Penentuan awal bulan menjadi sangat signifikan untuk bulan-bulan yang berkaitan dengan ibadah, menyerupai bulan bulan ampunan (yakni umat Islam menjalankan puasa ramadan sebulan penuh), Syawal (yakni umat Islam merayakan Hari Raya Idul Fitri), serta Dzulhijjah (di mana terdapat tanggal yang berkaitan dengan ibadah Haji dan Hari Raya Idul Adha). Penentuan kapan hilal sanggup terlihat, menjadi motivasi ketertarikan umat Islam dalam astronomi. Ini menjadi salah satu pendorong mengapa Islam menjadi salah satu pengembang awal ilmu astronomi sebagai sains, lepas dari astrologi pada Abad Pertengahan.

Sebagian umat Islam beropini bahwa untuk memilih awal bulan, yakni harus dengan benar-benar melaksanakan pengamatan hilal secara eksklusif (rukyatul hilal). Sebagian yang lain beropini bahwa penentuan awal bulan cukup dengan melaksanakan hisab (perhitungan matematis), tanpa harus benar-benar mengamati hilal. Metode hisab juga mempunyai banyak sekali kriteria penentuan, sehingga seringkali menyebabkan perbedaan penentuan awal bulan, yang berakibat adanya perbedaan hari melaksanakan ibadah menyerupai puasa bulan ampunan atau Hari Raya Idul Fitri.

Menurut perhitungan, dalam satu siklus 30 tahun Kalender Hijriyah, terdapat 11 tahun kabisat dengan jumlah hari sebanyak 355 hari, dan 19 tahun dengan jumlah hari sebanyak 354 hari. Dalam jangka panjang, satu siklus ini cukup akurat sampai satu hari dalam sekitar 2500 tahun. Sedangkan dalam jangka pendek, siklus ini mempunyai deviasi 1-2 hari.

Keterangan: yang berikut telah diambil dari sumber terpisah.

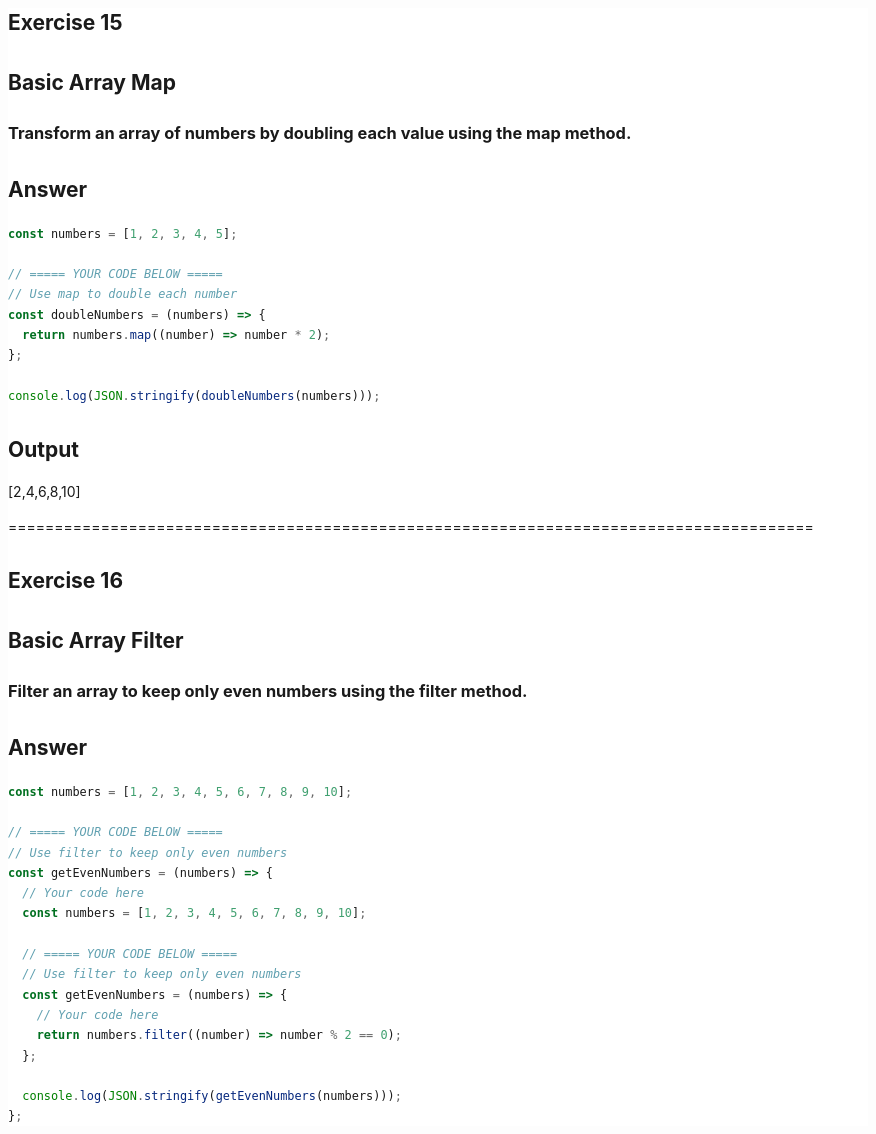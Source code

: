 ## Exercise 15

## Basic Array Map

### Transform an array of numbers by doubling each value using the map method.

## Answer

```js
const numbers = [1, 2, 3, 4, 5];

// ===== YOUR CODE BELOW =====
// Use map to double each number
const doubleNumbers = (numbers) => {
  return numbers.map((number) => number * 2);
};

console.log(JSON.stringify(doubleNumbers(numbers)));
```

## Output

[2,4,6,8,10]

=======================================================================================

## Exercise 16

## Basic Array Filter

### Filter an array to keep only even numbers using the filter method.

## Answer

```js
const numbers = [1, 2, 3, 4, 5, 6, 7, 8, 9, 10];

// ===== YOUR CODE BELOW =====
// Use filter to keep only even numbers
const getEvenNumbers = (numbers) => {
  // Your code here
  const numbers = [1, 2, 3, 4, 5, 6, 7, 8, 9, 10];

  // ===== YOUR CODE BELOW =====
  // Use filter to keep only even numbers
  const getEvenNumbers = (numbers) => {
    // Your code here
    return numbers.filter((number) => number % 2 == 0);
  };

  console.log(JSON.stringify(getEvenNumbers(numbers)));
};
```
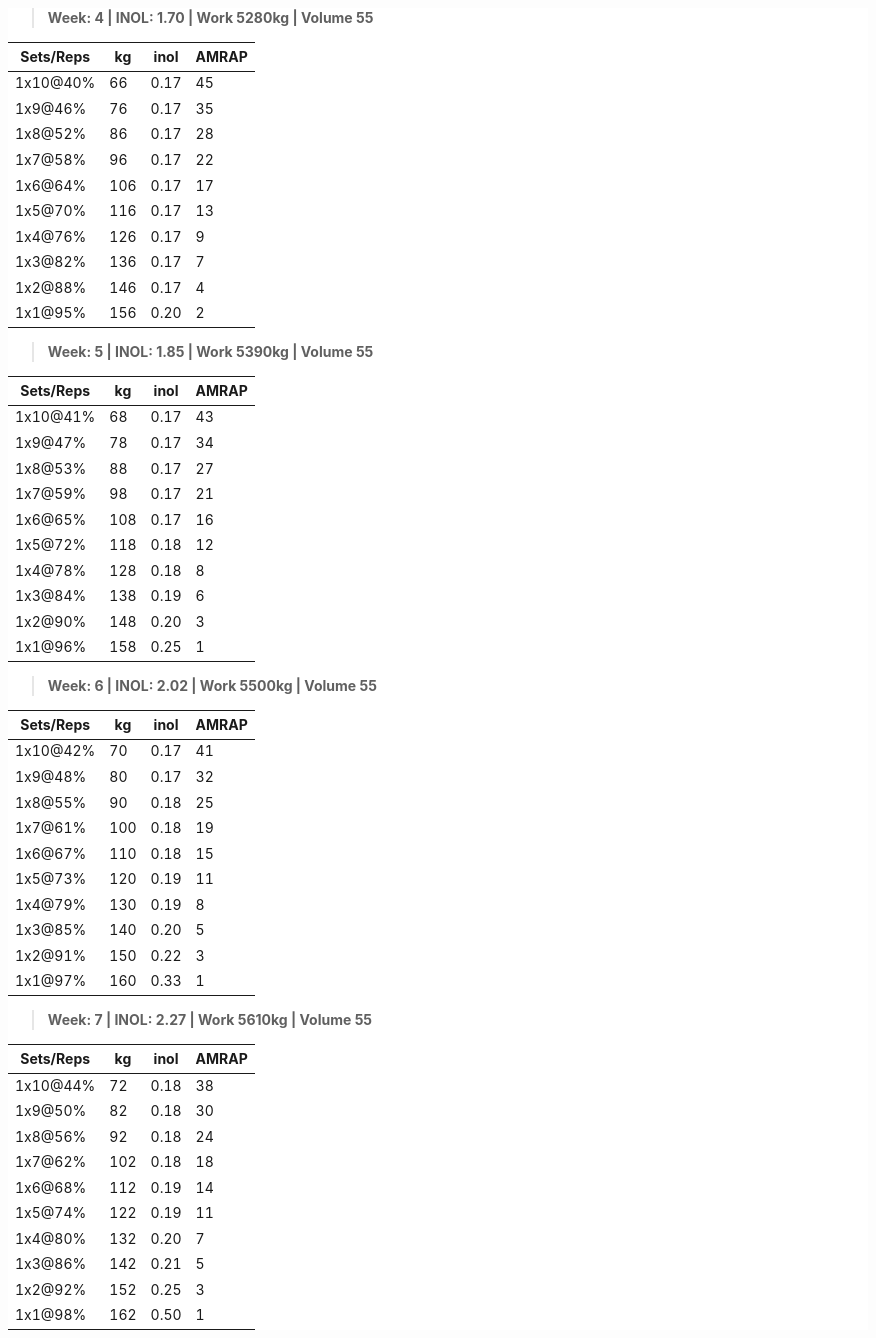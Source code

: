 >__Week: 4 | INOL: 1.70 | Work 5280kg | Volume 55__
 
Sets/Reps | kg  | inol | AMRAP
----------|-----|------|------
1x10@40%  | 66  | 0.17 | 45   
1x9@46%   | 76  | 0.17 | 35   
1x8@52%   | 86  | 0.17 | 28   
1x7@58%   | 96  | 0.17 | 22   
1x6@64%   | 106 | 0.17 | 17   
1x5@70%   | 116 | 0.17 | 13   
1x4@76%   | 126 | 0.17 | 9    
1x3@82%   | 136 | 0.17 | 7    
1x2@88%   | 146 | 0.17 | 4    
1x1@95%   | 156 | 0.20 | 2    
  
>__Week: 5 | INOL: 1.85 | Work 5390kg | Volume 55__
 
Sets/Reps | kg  | inol | AMRAP
----------|-----|------|------
1x10@41%  | 68  | 0.17 | 43   
1x9@47%   | 78  | 0.17 | 34   
1x8@53%   | 88  | 0.17 | 27   
1x7@59%   | 98  | 0.17 | 21   
1x6@65%   | 108 | 0.17 | 16   
1x5@72%   | 118 | 0.18 | 12   
1x4@78%   | 128 | 0.18 | 8    
1x3@84%   | 138 | 0.19 | 6    
1x2@90%   | 148 | 0.20 | 3    
1x1@96%   | 158 | 0.25 | 1    
  
>__Week: 6 | INOL: 2.02 | Work 5500kg | Volume 55__
 
Sets/Reps | kg  | inol | AMRAP
----------|-----|------|------
1x10@42%  | 70  | 0.17 | 41   
1x9@48%   | 80  | 0.17 | 32   
1x8@55%   | 90  | 0.18 | 25   
1x7@61%   | 100 | 0.18 | 19   
1x6@67%   | 110 | 0.18 | 15   
1x5@73%   | 120 | 0.19 | 11   
1x4@79%   | 130 | 0.19 | 8    
1x3@85%   | 140 | 0.20 | 5    
1x2@91%   | 150 | 0.22 | 3    
1x1@97%   | 160 | 0.33 | 1    
  
>__Week: 7 | INOL: 2.27 | Work 5610kg | Volume 55__
 
Sets/Reps | kg  | inol | AMRAP
----------|-----|------|------
1x10@44%  | 72  | 0.18 | 38   
1x9@50%   | 82  | 0.18 | 30   
1x8@56%   | 92  | 0.18 | 24   
1x7@62%   | 102 | 0.18 | 18   
1x6@68%   | 112 | 0.19 | 14   
1x5@74%   | 122 | 0.19 | 11   
1x4@80%   | 132 | 0.20 | 7    
1x3@86%   | 142 | 0.21 | 5    
1x2@92%   | 152 | 0.25 | 3    
1x1@98%   | 162 | 0.50 | 1    
  
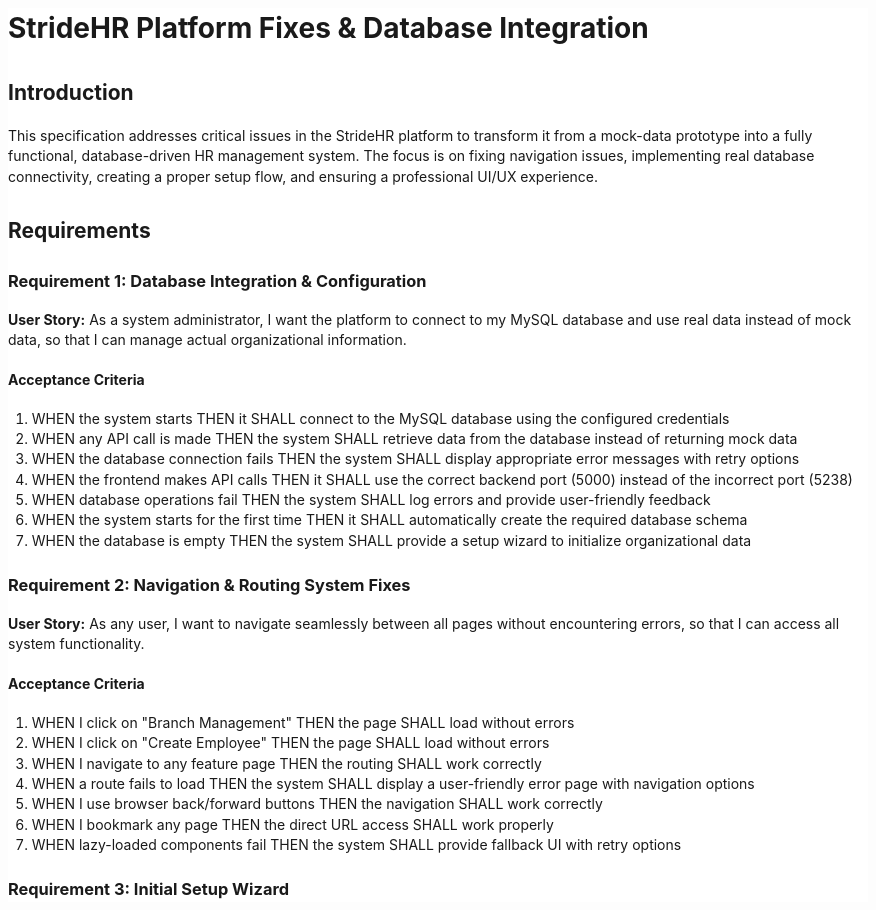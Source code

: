 # StrideHR Platform Fixes & Database Integration

## Introduction

This specification addresses critical issues in the StrideHR platform to transform it from a mock-data prototype into a fully functional, database-driven HR management system. The focus is on fixing navigation issues, implementing real database connectivity, creating a proper setup flow, and ensuring a professional UI/UX experience.

## Requirements

### Requirement 1: Database Integration & Configuration

**User Story:** As a system administrator, I want the platform to connect to my MySQL database and use real data instead of mock data, so that I can manage actual organizational information.

#### Acceptance Criteria

1. WHEN the system starts THEN it SHALL connect to the MySQL database using the configured credentials
2. WHEN any API call is made THEN the system SHALL retrieve data from the database instead of returning mock data
3. WHEN the database connection fails THEN the system SHALL display appropriate error messages with retry options
4. WHEN the frontend makes API calls THEN it SHALL use the correct backend port (5000) instead of the incorrect port (5238)
5. WHEN database operations fail THEN the system SHALL log errors and provide user-friendly feedback
6. WHEN the system starts for the first time THEN it SHALL automatically create the required database schema
7. WHEN the database is empty THEN the system SHALL provide a setup wizard to initialize organizational data

### Requirement 2: Navigation & Routing System Fixes

**User Story:** As any user, I want to navigate seamlessly between all pages without encountering errors, so that I can access all system functionality.

#### Acceptance Criteria

1. WHEN I click on "Branch Management" THEN the page SHALL load without errors
2. WHEN I click on "Create Employee" THEN the page SHALL load without errors  
3. WHEN I navigate to any feature page THEN the routing SHALL work correctly
4. WHEN a route fails to load THEN the system SHALL display a user-friendly error page with navigation options
5. WHEN I use browser back/forward buttons THEN the navigation SHALL work correctly
6. WHEN I bookmark any page THEN the direct URL access SHALL work properly
7. WHEN lazy-loaded components fail THEN the system SHALL provide fallback UI with retry options

### Requirement 3: Initial Setup Wizard
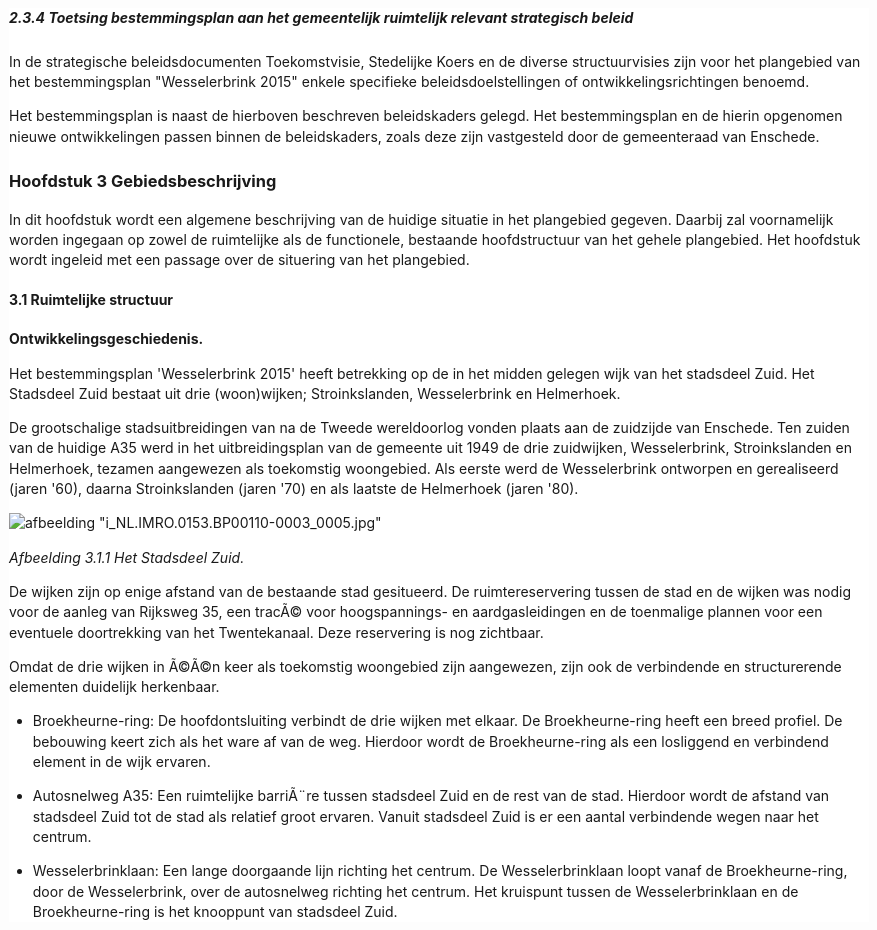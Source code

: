 ##### 2\.3\.4 Toetsing bestemmingsplan aan het gemeentelijk ruimtelijk relevant strategisch beleid

In de strategische beleidsdocumenten Toekomstvisie, Stedelijke Koers en de diverse structuurvisies zijn voor het plangebied van het bestemmingsplan "Wesselerbrink 2015" enkele specifieke beleidsdoelstellingen of ontwikkelingsrichtingen benoemd.

Het bestemmingsplan is naast de hierboven beschreven beleidskaders gelegd. Het bestemmingsplan en de hierin opgenomen nieuwe ontwikkelingen passen binnen de beleidskaders, zoals deze zijn vastgesteld door de gemeenteraad van Enschede.

### Hoofdstuk 3 Gebiedsbeschrijving

In dit hoofdstuk wordt een algemene beschrijving van de huidige situatie in het plangebied gegeven. Daarbij zal voornamelijk worden ingegaan op zowel de ruimtelijke als de functionele, bestaande hoofdstructuur van het gehele plangebied. Het hoofdstuk wordt ingeleid met een passage over de situering van het plangebied.

#### 3\.1 Ruimtelijke structuur

**Ontwikkelingsgeschiedenis.**

Het bestemmingsplan 'Wesselerbrink 2015' heeft betrekking op de in het midden gelegen wijk van het stadsdeel Zuid. Het Stadsdeel Zuid bestaat uit drie (woon)wijken; Stroinkslanden, Wesselerbrink en Helmerhoek.

De grootschalige stadsuitbreidingen van na de Tweede wereldoorlog vonden plaats aan de zuidzijde van Enschede. Ten zuiden van de huidige A35 werd in het uitbreidingsplan van de gemeente uit 1949 de drie zuidwijken, Wesselerbrink, Stroinkslanden en Helmerhoek, tezamen aangewezen als toekomstig woongebied. Als eerste werd de Wesselerbrink ontworpen en gerealiseerd (jaren '60\), daarna Stroinkslanden (jaren '70\) en als laatste de Helmerhoek (jaren '80\).

![afbeelding "i_NL.IMRO.0153.BP00110-0003_0005.jpg"](i_NL.IMRO.0153.BP00110-0003_0005.jpg)

*Afbeelding 3\.1\.1 Het Stadsdeel Zuid.*

De wijken zijn op enige afstand van de bestaande stad gesitueerd. De ruimtereservering tussen de stad en de wijken was nodig voor de aanleg van Rijksweg 35, een tracÃ© voor hoogspannings\- en aardgasleidingen en de toenmalige plannen voor een eventuele doortrekking van het Twentekanaal. Deze reservering is nog zichtbaar.

Omdat de drie wijken in Ã©Ã©n keer als toekomstig woongebied zijn aangewezen, zijn ook de verbindende en structurerende elementen duidelijk herkenbaar.

* Broekheurne\-ring: De hoofdontsluiting verbindt de drie wijken met elkaar. De Broekheurne\-ring heeft een breed profiel. De bebouwing keert zich als het ware af van de weg. Hierdoor wordt de Broekheurne\-ring als een losliggend en verbindend element in de wijk ervaren.

* Autosnelweg A35: Een ruimtelijke barriÃ¨re tussen stadsdeel Zuid en de rest van de stad. Hierdoor wordt de afstand van stadsdeel Zuid tot de stad als relatief groot ervaren. Vanuit stadsdeel Zuid is er een aantal verbindende wegen naar het centrum.

* Wesselerbrinklaan: Een lange doorgaande lijn richting het centrum. De Wesselerbrinklaan loopt vanaf de Broekheurne\-ring, door de Wesselerbrink, over de autosnelweg richting het centrum. Het kruispunt tussen de Wesselerbrinklaan en de Broekheurne\-ring is het knooppunt van stadsdeel Zuid.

Microsoft memakai Algoritma Kuwait untuk mengkonversi Kalender Gregorian ke Kalender Hijriyah. Algoritma ini diklaim berbasis analisis statistik data historis dari Kuwait, namun dalam kenyataannya yakni salah satu variasi dari Kalender Hijriyah tabular.
Untuk konversi secara agresif dari Kalender Hijriyah ke Kalender Masehi (Gregorian), kalikan tahun Hijriyah dengan 0,97, kemudian tambahkan dengan angka 622.
Setiap 33 atau 34 tahun Kalender Hijriyah, satu tahun penuh Kalender Hijriyah akan terjadi dalam satu tahun Kalender Masehi. Tahun 1429 H kemudian terjadi sepenuhnya pada tahun 2008 M.


Sistem Kalender Jawa berbeda dengan Kalender Hijriyah, meski keduanya mempunyai kemiripan. Pada era ke-1, di Jawa diperkenalkan sistem penanggalan Kalender Saka (berbasis Matahari) yang berasal dari India. Sistem penanggalan ini dipakai sampai pada tahun 1625 Masehi (bertepatan dengan tahun 1547 Saka), Sultan Agung mengubah sistem Kalender Jawa dengan mengadopsi Sistem Kalender Hijriah, menyerupai nama-nama hari, bulan, serta berbasis lunar (komariyah). Namun, demi kesinambungan, angka tahun saka diteruskan, dari 1547 Saka Kalender Jawa tetap meneruskan bilangan tahun dari 1547 Saka ke 1547 Jawa.

Berbeda dengan Kalender Hijriah yang murni memakai visibilitas Bulan (moon visibility) pada penentuan awal bulan (first month), Penanggalan Jawa telah memutuskan jumlah hari dalam setiap bulannya.